- [What you will do] Because only the text is wanted, repeat the records below exactly and omit the pictures.

- [Listed records]
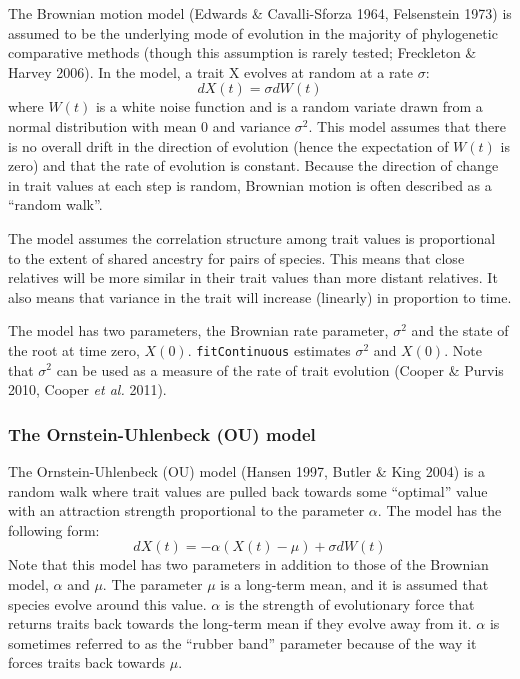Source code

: \documentclass[11pt]{article}
\begin{document}
The Brownian motion model (Edwards \& Cavalli-Sforza 1964, Felsenstein 1973) is assumed to be the underlying mode of evolution in the majority of phylogenetic comparative methods (though this assumption is rarely tested; Freckleton \& Harvey 2006). In the model, a trait X evolves at random at a rate $\sigma$:
\begin{equation}
dX(t) = \sigma dW(t)
\end{equation}
where $W(t)$ is a white noise function and is a random variate drawn from a normal distribution with mean $0$ and variance $\sigma^2$. This model assumes that there is no overall drift in the direction of evolution (hence the expectation of $W(t)$ is zero) and that the rate of evolution is constant. Because the direction of change in trait values at each step is random, Brownian motion is often described as a ``random walk''.


The model assumes the correlation structure among trait values is proportional to the extent of shared ancestry for pairs of species. This means that close relatives will be more similar in their trait values than more distant relatives. It also means that variance in the trait will increase (linearly) in proportion to time. 

The model has two parameters, the Brownian rate parameter, $\sigma^2$ and the state of the root at time zero, $X(0)$. \texttt{fitContinuous} estimates $\sigma^2$ and $X(0)$. Note that $\sigma^2$ can be used as a measure of the rate of trait evolution (Cooper \& Purvis 2010, Cooper \textit{et al.} 2011). 

\subsubsection{The Ornstein-Uhlenbeck (OU) model}
The Ornstein-Uhlenbeck (OU) model (Hansen 1997, Butler \& King 2004) is a random walk where trait values are pulled back towards some ``optimal'' value with an attraction strength proportional to the parameter $\alpha$. The model has the following form:
\begin{equation}
dX(t) = -\alpha(X(t) - \mu) + \sigma dW(t)
\end{equation}
Note that this model has two parameters in addition to those of the Brownian model, $\alpha$ and $\mu$. The parameter $\mu$ is a long-term mean, and it is assumed that species evolve around this value. $\alpha$ is the strength of evolutionary force that returns traits back towards the long-term mean if they evolve away from it. $\alpha$ is sometimes referred to as the ``rubber band'' parameter because of the way it forces traits back towards $\mu$.
\end{document}
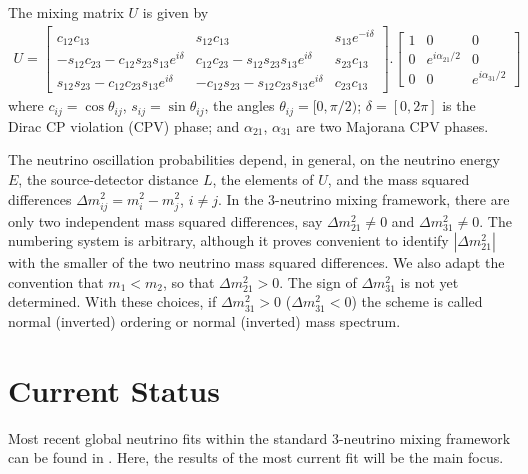 \documentclass[english]{article}
\begin{document}
    The mixing matrix $U$ is given by
    \begin{gather}
    	U =
        	\begin{bmatrix}
            	c_{12}c_{13} & s_{12}c_{13} & s_{13}e^{-i\delta}\\
                -s_{12}c_{23}-c_{12}s_{23}s_{13}e^{i\delta} & c_{12}c_{23}-s_{12}s_{23}s_{13}e^{i\delta} & s_{23}c_{13}\\
                s_{12}s_{23}-c_{12}c_{23}s_{13}e^{i\delta} & -c_{12}s_{23}-s_{12}c_{23}s_{13}e^{i\delta} & c_{23}c_{13}
            \end{bmatrix} .
            \begin{bmatrix}
            	1 & 0 & 0\\
                0 & e^{i\alpha_{21}/2} & 0\\
                0 & 0 & e^{i\alpha_{31}/2}
            \end{bmatrix}
    \end{gather}
    where $c_{ij}=\cos\theta_{ij}$, $s_{ij}=\sin\theta_{ij}$, the angles $\theta_{ij}=[0,\pi/2)$; $\delta=[0,2\pi]$ is the Dirac CP violation (CPV) phase; and $\alpha_{21}$, $\alpha_{31}$ are two Majorana CPV phases.
    
    The neutrino oscillation probabilities depend, in general, on the neutrino
energy $E$, the source-detector distance $L$, the elements of $U$, and the mass squared differences $\Delta{m_{ij}^{2}}=m_i^{2}-m_j^{2}$, $i \neq j$. In the 3-neutrino mixing framework, there are only two independent mass squared differences, say $\Delta{m_{21}^{2}} \neq 0$ and $\Delta{m_{31}^{2}} \neq 0$. The numbering system is arbitrary, although it proves convenient to identify $|\Delta{m_{21}^{2}}|$ with the smaller of the two neutrino mass squared differences. We also adapt the convention that $m_{1}<m_{2}$, so that $\Delta{m_{21}^{2}}>0$. The sign of $\Delta{m_{31}^{2}}$ is not yet determined. With these choices, if $\Delta{m_{31}^{2}}>0$ ($\Delta{m_{31}^{2}}<0$) the scheme is called normal (inverted) ordering or normal (inverted) mass spectrum.

\section{Current Status}
	Most recent global neutrino fits within the standard 3-neutrino mixing framework can be found in \cite{esteban2017} \cite{capozzi2017} \cite{salas2018}. Here, the results of the most current fit \cite{salas2018} will be the main focus.
    
\end{document}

- [Response to the task]
Source code

: \documentclass[11pt]{article}
\begin{document}
The Brownian motion model (Edwards \& Cavalli-Sforza 1964, Felsenstein 1973) is assumed to be the underlying mode of evolution in the majority of phylogenetic comparative methods (though this assumption is rarely tested; Freckleton \& Harvey 2006). In the model, a trait X evolves at random at a rate $\sigma$:
\begin{equation}
dX(t) = \sigma dW(t)
\end{equation}
where $W(t)$ is a white noise function and is a random variate drawn from a normal distribution with mean $0$ and variance $\sigma^2$. This model assumes that there is no overall drift in the direction of evolution (hence the expectation of $W(t)$ is zero) and that the rate of evolution is constant. Because the direction of change in trait values at each step is random, Brownian motion is often described as a ``random walk''.


The model assumes the correlation structure among trait values is proportional to the extent of shared ancestry for pairs of species. This means that close relatives will be more similar in their trait values than more distant relatives. It also means that variance in the trait will increase (linearly) in proportion to time. 

The model has two parameters, the Brownian rate parameter, $\sigma^2$ and the state of the root at time zero, $X(0)$. \texttt{fitContinuous} estimates $\sigma^2$ and $X(0)$. Note that $\sigma^2$ can be used as a measure of the rate of trait evolution (Cooper \& Purvis 2010, Cooper \textit{et al.} 2011). 

\subsubsection{The Ornstein-Uhlenbeck (OU) model}
The Ornstein-Uhlenbeck (OU) model (Hansen 1997, Butler \& King 2004) is a random walk where trait values are pulled back towards some ``optimal'' value with an attraction strength proportional to the parameter $\alpha$. The model has the following form:
\begin{equation}
dX(t) = -\alpha(X(t) - \mu) + \sigma dW(t)
\end{equation}
Note that this model has two parameters in addition to those of the Brownian model, $\alpha$ and $\mu$. The parameter $\mu$ is a long-term mean, and it is assumed that species evolve around this value. $\alpha$ is the strength of evolutionary force that returns traits back towards the long-term mean if they evolve away from it. $\alpha$ is sometimes referred to as the ``rubber band'' parameter because of the way it forces traits back towards $\mu$.
\end{document}
 \documentclass[english]{article}
\begin{document}
    The mixing matrix $U$ is given by
    \begin{gather}
    	U =
        	\begin{bmatrix}
            	c_{12}c_{13} & s_{12}c_{13} & s_{13}e^{-i\delta}\\
                -s_{12}c_{23}-c_{12}s_{23}s_{13}e^{i\delta} & c_{12}c_{23}-s_{12}s_{23}s_{13}e^{i\delta} & s_{23}c_{13}\\
                s_{12}s_{23}-c_{12}c_{23}s_{13}e^{i\delta} & -c_{12}s_{23}-s_{12}c_{23}s_{13}e^{i\delta} & c_{23}c_{13}
            \end{bmatrix} .
            \begin{bmatrix}
            	1 & 0 & 0\\
                0 & e^{i\alpha_{21}/2} & 0\\
                0 & 0 & e^{i\alpha_{31}/2}
            \end{bmatrix}
    \end{gather}
    where $c_{ij}=\cos\theta_{ij}$, $s_{ij}=\sin\theta_{ij}$, the angles $\theta_{ij}=[0,\pi/2)$; $\delta=[0,2\pi]$ is the Dirac CP violation (CPV) phase; and $\alpha_{21}$, $\alpha_{31}$ are two Majorana CPV phases.
    
    The neutrino oscillation probabilities depend, in general, on the neutrino
energy $E$, the source-detector distance $L$, the elements of $U$, and the mass squared differences $\Delta{m_{ij}^{2}}=m_i^{2}-m_j^{2}$, $i \neq j$. In the 3-neutrino mixing framework, there are only two independent mass squared differences, say $\Delta{m_{21}^{2}} \neq 0$ and $\Delta{m_{31}^{2}} \neq 0$. The numbering system is arbitrary, although it proves convenient to identify $|\Delta{m_{21}^{2}}|$ with the smaller of the two neutrino mass squared differences. We also adapt the convention that $m_{1}<m_{2}$, so that $\Delta{m_{21}^{2}}>0$. The sign of $\Delta{m_{31}^{2}}$ is not yet determined. With these choices, if $\Delta{m_{31}^{2}}>0$ ($\Delta{m_{31}^{2}}<0$) the scheme is called normal (inverted) ordering or normal (inverted) mass spectrum.

\section{Current Status}
	Most recent global neutrino fits within the standard 3-neutrino mixing framework can be found in \cite{esteban2017} \cite{capozzi2017} \cite{salas2018}. Here, the results of the most current fit \cite{salas2018} will be the main focus.
    
\end{document}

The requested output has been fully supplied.